Wednesday, 20 January 2010
Today I started doing something I've been meaning to do for oh, about 6 years. Way back in 2004CE, I started conceiving a concept album of sorts (what a pretentious wanker, I know. ho hum) The loose concept for the album was going to be the "tribulations of love" (what a corny wanker, I know that as well).
That's right. My pretentious corny self of half a decade ago wanted to devise an album that expressed the concept of love in all its ragged, wonderful and often bizarre glory; love in sex and violence; the psychology behind love and devotion, etc... That album was to be called "Petit Morts".

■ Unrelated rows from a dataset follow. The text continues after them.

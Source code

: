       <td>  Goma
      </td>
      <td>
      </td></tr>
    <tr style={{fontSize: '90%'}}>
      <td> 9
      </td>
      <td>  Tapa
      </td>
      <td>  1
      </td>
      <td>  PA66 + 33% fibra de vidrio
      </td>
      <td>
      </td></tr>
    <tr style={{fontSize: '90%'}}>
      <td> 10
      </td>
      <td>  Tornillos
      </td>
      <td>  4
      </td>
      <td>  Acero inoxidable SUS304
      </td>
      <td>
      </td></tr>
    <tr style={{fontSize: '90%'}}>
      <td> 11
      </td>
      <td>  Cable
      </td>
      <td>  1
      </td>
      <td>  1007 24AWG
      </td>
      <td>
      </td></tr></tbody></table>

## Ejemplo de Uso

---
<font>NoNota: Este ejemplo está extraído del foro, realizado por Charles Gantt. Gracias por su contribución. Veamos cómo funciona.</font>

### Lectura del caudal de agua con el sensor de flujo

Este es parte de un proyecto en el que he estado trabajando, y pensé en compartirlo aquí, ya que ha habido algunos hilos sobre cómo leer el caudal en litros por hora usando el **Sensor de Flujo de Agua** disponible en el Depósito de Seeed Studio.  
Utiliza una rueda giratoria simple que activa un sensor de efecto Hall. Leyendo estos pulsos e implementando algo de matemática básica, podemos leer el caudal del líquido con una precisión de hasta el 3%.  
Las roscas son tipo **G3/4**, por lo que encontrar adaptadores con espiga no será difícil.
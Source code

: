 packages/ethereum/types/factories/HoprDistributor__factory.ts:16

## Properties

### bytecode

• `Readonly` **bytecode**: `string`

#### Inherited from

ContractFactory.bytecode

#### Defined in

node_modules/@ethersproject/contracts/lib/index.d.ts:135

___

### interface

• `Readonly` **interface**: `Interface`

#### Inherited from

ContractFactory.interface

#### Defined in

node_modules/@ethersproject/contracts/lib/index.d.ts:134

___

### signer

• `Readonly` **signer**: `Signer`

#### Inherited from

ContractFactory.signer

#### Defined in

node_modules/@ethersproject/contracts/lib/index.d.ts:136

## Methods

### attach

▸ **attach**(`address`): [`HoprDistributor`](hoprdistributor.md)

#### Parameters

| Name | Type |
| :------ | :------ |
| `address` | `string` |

The semi-title track "Petit" was to kick off the album on a mellow note (I like slow-burning album openers). My initial idea was to actually record a sexual act performed by a passionate but romantic couple who are genuinely in love and thus, making love, not just fucking. It had to have some depth, you had to be able to hear the love in the moans, grunts and their wet kisses. I imagined a similar scenario to that in which Serge Gainsbourg and Brigitte Bardot first recorded "Je T'aime, Moi Non Plus", him making her reach orgasm as the song crescendos toward the end. That version was apparently too sexy for radio, so Serge eventually re-recorded it with Jane Birkin in a more toned-down manner, but still quite sexy. The song became an international hit and many have reported to have conceived their offspring to this piece of music.
This wouldn't be me with my partner as that would be too personal, which I always try and avoid. The work always needs to be taken from a different perspective, as an observer, if you will. I always try to put myself behind the work that I do. It's more interesting that way, but I digress. It would also just make me uncomfortable when listening to it and even more-so when playing it to people. That would almost be like showing them a home made erotic video of one and his partner. And I would also be too shy to ask anyone that I know to perform so I can record it and use it in a piece of music. So I found a porn film on the internet. After much KAK, I found a decent one of a genuine couple, no cheesy soundtrack, copulating passionately. Their performance made me feel like a voyeur, as I recorded the audio onto tape and made the transfer with some processing and mixed it into the track.
Anyway, it would be the start of the record, that which would lay everything on the table, make the concept clear from the start and be explicit about it before the rest of the album comes along and investigates, dissects and analyzes these themes - including all the baggage it comes with and its taboos and grey areas - in the context of an album consisting of music that flows piece by piece, awkward situation by awkward situation in a devotional, dedicated, desperate love and the animal instincts it brings out in oneself.
Or that's my explanation of it, anyway... I guess once this album materialises the listener can take whatever meaning they give to it. For now there's this tune: an economically melodic but minimalist instrumental with a meaning.
So I find myself revisiting an abandoned project to try and save it, track by track. This one's the first I've done. I shall continue to do so at a leisurely pace.
I never meant to just abandon the entire project, I genuinely meant to come back to it and now felt like the right time. The reason it was put on hold in the first place is for two reasons, really:
1. I was also writing and recording material for another album at the same time and I felt more inclined to the vibe of the other one. So I finished said album and carried on like that for a while, sort of forgetting about it at the same time.
2. I didn't feel confident enough to take on a project of that nature at the time.
Anyway, more to come from this, I'm sure. This album will be finished at some point.